Depending on the nature of your startup, many potential legal issues could arise – like regulation compliance, leadership structure, non-compete agreements – the list goes on. Here is an overview of the legal issues every entrepreneur should consider before startup formation:
Depending on the startup and its industry, there are often specific regulations that may apply to your business. These must be adequately addressed to avoid serious legal and financial consequences. For example, financial services are a heavily regulated industry, with stringent federal and state regulations that all financial entities must comply with. Any startup operating a website marketing to children will also face strict regulations relating to privacy and collection of personal information. Subscription box startups need to comply with regulations in several states relating to how they notify subscribers about the renewal of their subscriptions.

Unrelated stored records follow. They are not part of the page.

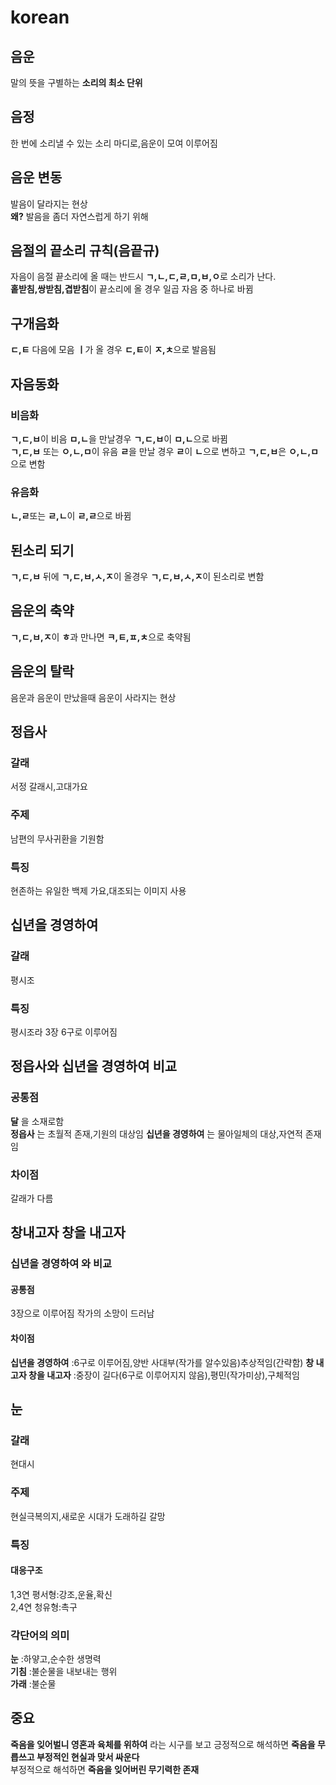 # korean      
## 음운      
말의 뜻을 구별하는 **소리의 최소 단위**         
## 음정          
한 번에 소리낼 수 있는 소리 마디로,음운이 모여 이루어짐        
## 음운 변동
발음이 달라지는 현상        
**왜?** 발음을 좀더 자연스럽게 하기 위해   
## 음절의 끝소리 규칙(음끝규)   
자음이 음절 끝소리에 올 때는 반드시 **ㄱ,ㄴ,ㄷ,ㄹ,ㅁ,ㅂ,ㅇ**로 소리가 난다.   
**홑받침,쌍받침,겹받침**이 끝소리에 올 경우 일곱 자음 중 하나로 바뀜   
## 구개음화
**ㄷ,ㅌ** 다음에 모음 **ㅣ**가 올 경우 **ㄷ,ㅌ**이 **ㅈ,ㅊ**으로 발음됨   
## 자음동화
### 비음화
**ㄱ,ㄷ,ㅂ**이 비음 **ㅁ,ㄴ**을 만날경우 **ㄱ,ㄷ,ㅂ**이 **ㅁ,ㄴ**으로 바뀜   
**ㄱ,ㄷ,ㅂ** 또는 **ㅇ,ㄴ,ㅁ**이 유음 **ㄹ**을 만날 경우 **ㄹ**이 **ㄴ**으로 변하고 **ㄱ,ㄷ,ㅂ**은 **ㅇ,ㄴ,ㅁ**으로 변함   
### 유음화   
**ㄴ,ㄹ**또는 **ㄹ,ㄴ**이 **ㄹ,ㄹ**으로 바뀜   
## 된소리 되기   
**ㄱ,ㄷ,ㅂ** 뒤에 **ㄱ,ㄷ,ㅂ,ㅅ,ㅈ**이 올경우 **ㄱ,ㄷ,ㅂ,ㅅ,ㅈ**이 된소리로 변함   
## 음운의 축약   
**ㄱ,ㄷ,ㅂ,ㅈ**이 **ㅎ**과 만나면 **ㅋ,ㅌ,ㅍ,ㅊ**으로 축약됨   
## 음운의 탈락   
음운과 음운이 만났을때 음운이 사라지는 현상
## 정읍사
### 갈래
서정 갈래시,고대가요
### 주제
남편의 무사귀환을 기원함
### 특징
현존하는 유일한 백제 가요,대조되는 이미지 사용
## 십년을 경영하여
### 갈래
평시조
### 특징
평시조라 3장 6구로 이루어짐
## 정읍사와 십년을 경영하여 비교
### 공통점
**달** 을 소재로함   
**정읍사** 는 초월적 존재,기원의 대상임
**십년을 경영하여** 는 물아일체의 대상,자연적 존재임
### 차이점
갈래가 다름
## 창내고자 창을 내고자
### 십년을 경영하여 와 비교
#### 공통점   
3장으로 이루어짐
작가의 소망이 드러남
#### 차이점    
**십년을 경영하여** :6구로 이루어짐,양반 사대부(작가를 알수있음)추상적임(간략함)
**창 내고자 창을 내고자** :중장이 길다(6구로 이루어지지 않음),평민(작가미상),구체적임
## 눈
### 갈래   
현대시   
### 주제   
현실극복의지,새로운 시대가 도래하길 갈망
### 특징
#### 대응구조    
1,3연 평서형:강조,운율,확신    
2,4연 청유형:촉구   
### 각단어의 의미
**눈** :하얗고,순수한 생명력   
**기침** :불순물을 내보내는 행위    
**가래** :불순물   
## 중요
**죽음을 잊어벌니 영혼과 육체를 위하여** 라는 시구를 보고 
긍정적으로 해석하면 **죽음을 무릅쓰고 부정적인 현실과 맞서 싸운다**   
부정적으로 해석하면 **죽음을 잊어버린 무기력한 존재**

While compliance may seem costly and daunting, a startup’s costs for failing to comply with applicable regulations adequately may cost much, much more. Startups that ignore their compliance obligations face regulatory action from state and federal government agencies, as well as class-action lawsuits.

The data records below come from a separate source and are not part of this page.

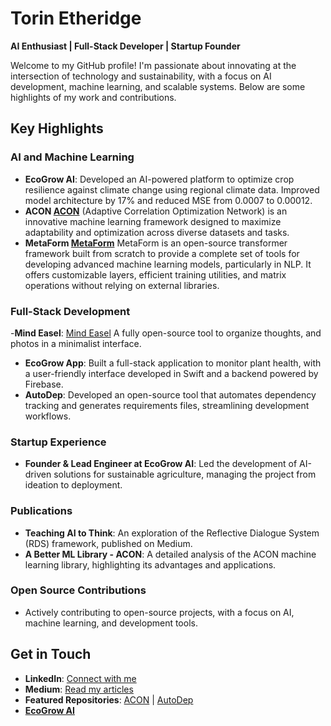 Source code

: # Torin Etheridge

**AI Enthusiast | Full-Stack Developer | Startup Founder**

Welcome to my GitHub profile! I'm passionate about innovating at the intersection of technology and sustainability, with a focus on AI development, machine learning, and scalable systems. Below are some highlights of my work and contributions.

## Key Highlights

### AI and Machine Learning
- **EcoGrow AI**: Developed an AI-powered platform to optimize crop resilience against climate change using regional climate data. Improved model architecture by 17% and reduced MSE from 0.0007 to 0.00012.
- **ACON [ACON](https://github.com/torinriley/Adaptive-Correlation-Optimization-Network-ACON.git)**  (Adaptive Correlation Optimization Network) is an innovative machine learning framework designed to maximize adaptability and optimization across diverse datasets and tasks.
- **MetaForm [MetaForm](https://github.com/torinriley/MetaForm.git)**  MetaForm is an open-source transformer framework built from scratch to provide a complete set of tools for developing advanced machine learning models, particularly in NLP. It offers customizable layers, efficient training utilities, and matrix operations without relying on external libraries.
### Full-Stack Development
-**Mind Easel**: [Mind Easel](https://github.com/torinriley/MindEasel.git) A fully open-source tool to organize thoughts, and photos in a minimalist interface.
- **EcoGrow App**: Built a full-stack application to monitor plant health, with a user-friendly interface developed in Swift and a backend powered by Firebase.
- **AutoDep**: Developed an open-source tool that automates dependency tracking and generates requirements files, streamlining development workflows.

### Startup Experience
- **Founder & Lead Engineer at EcoGrow AI**: Led the development of AI-driven solutions for sustainable agriculture, managing the project from ideation to deployment.

### Publications
- **Teaching AI to Think**: An exploration of the Reflective Dialogue System (RDS) framework, published on Medium.
- **A Better ML Library - ACON**: A detailed analysis of the ACON machine learning library, highlighting its advantages and applications.

### Open Source Contributions
- Actively contributing to open-source projects, with a focus on AI, machine learning, and development tools.

## Get in Touch

- **LinkedIn**: [Connect with me](https://www.linkedin.com/in/torin-etheridge-921694299/)
- **Medium**: [Read my articles](https://medium.com/@torinriley220)
- **Featured Repositories**: [ACON](https://github.com/torinriley/Adaptive-Correlation-Optimization-Network-ACON/tree/main/acon) | [AutoDep](https://github.com/torinriley/autodep)
- [**EcoGrow AI**](https://www.ecogrowai.com)
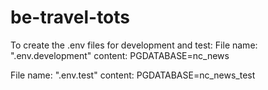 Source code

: # be-travel-tots

To create the .env files for development and test:
File name: ".env.development" content: PGDATABASE=nc_news

File name: ".env.test" content: PGDATABASE=nc_news_test
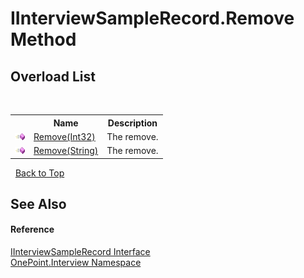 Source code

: # IInterviewSampleRecord.Remove Method 
 


## Overload List
&nbsp;<table><tr><th></th><th>Name</th><th>Description</th></tr><tr><td>![Public method](media/pubmethod.gif "Public method")</td><td><a href="M_OnePoint_Interview_IInterviewSampleRecord_Remove">Remove(Int32)</a></td><td>
The remove.</td></tr><tr><td>![Public method](media/pubmethod.gif "Public method")</td><td><a href="M_OnePoint_Interview_IInterviewSampleRecord_Remove_1">Remove(String)</a></td><td>
The remove.</td></tr></table>&nbsp;
<a href="#iinterviewsamplerecord.remove-method">Back to Top</a>

## See Also


#### Reference
<a href="T_OnePoint_Interview_IInterviewSampleRecord">IInterviewSampleRecord Interface</a><br /><a href="N_OnePoint_Interview">OnePoint.Interview Namespace</a><br />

Another common legal issue for many startups, especially tech startups or any other business involving intellectual property (IP), is failing to adequately protect that IP by not ensuring that it’s owned by the startup. Under US intellectual property law, the person actually creating the IP owns it, unless that person explicitly states otherwise in writing. When founding the company any founder who developed pre-existing intellectual property should transfer that IP to the startup in exchange for his or her stock, and sign an IP assignment agreement.
In addition, the startup should also require any employees or contractors developing intellectual property to sign contracts acknowledging that intellectual property will belong to the business rather than the individual. Failing to take these steps at your company’s formation could potentially jeopardize the startup’s overall future, particularly if disagreements arise between owners and IP creators.
Successful startups that turn into thriving businesses often begin by carefully delineating and formalizing the founding team’s roles and responsibilities. These roles will drastically vary depending on what exactly your company will do.
One of the most common reasons that many startups fail is not having the right team in place. For instance, many startups may choose to delay hiring a chief financial officer, assuming that managing the startup’s finances can’t be that difficult, especially at the beginning. But the chief financial officer is also responsible for working with potential investors, as well as developing financial processes and reporting requirements as the startup continues to grow.
While not required, it’s often a good idea for the founders to put together a founders’ agreement that outlines the roles, time commitments, financial commitments, and other contributions each founder will make. This kind of agreement can be important for measuring accountability as the startup grows.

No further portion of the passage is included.